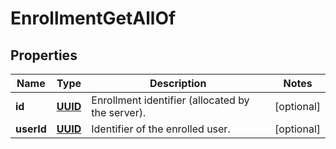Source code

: 

# EnrollmentGetAllOf

## Properties

Name | Type | Description | Notes
------------ | ------------- | ------------- | -------------
**id** | [**UUID**](UUID.md) | Enrollment identifier (allocated by the server). |  [optional]
**userId** | [**UUID**](UUID.md) | Identifier of the enrolled user. |  [optional]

> WORK INSTRUCTIONS: Work out how many lines above have the string "UUID" in them, and give only the number.

> RESULT: 2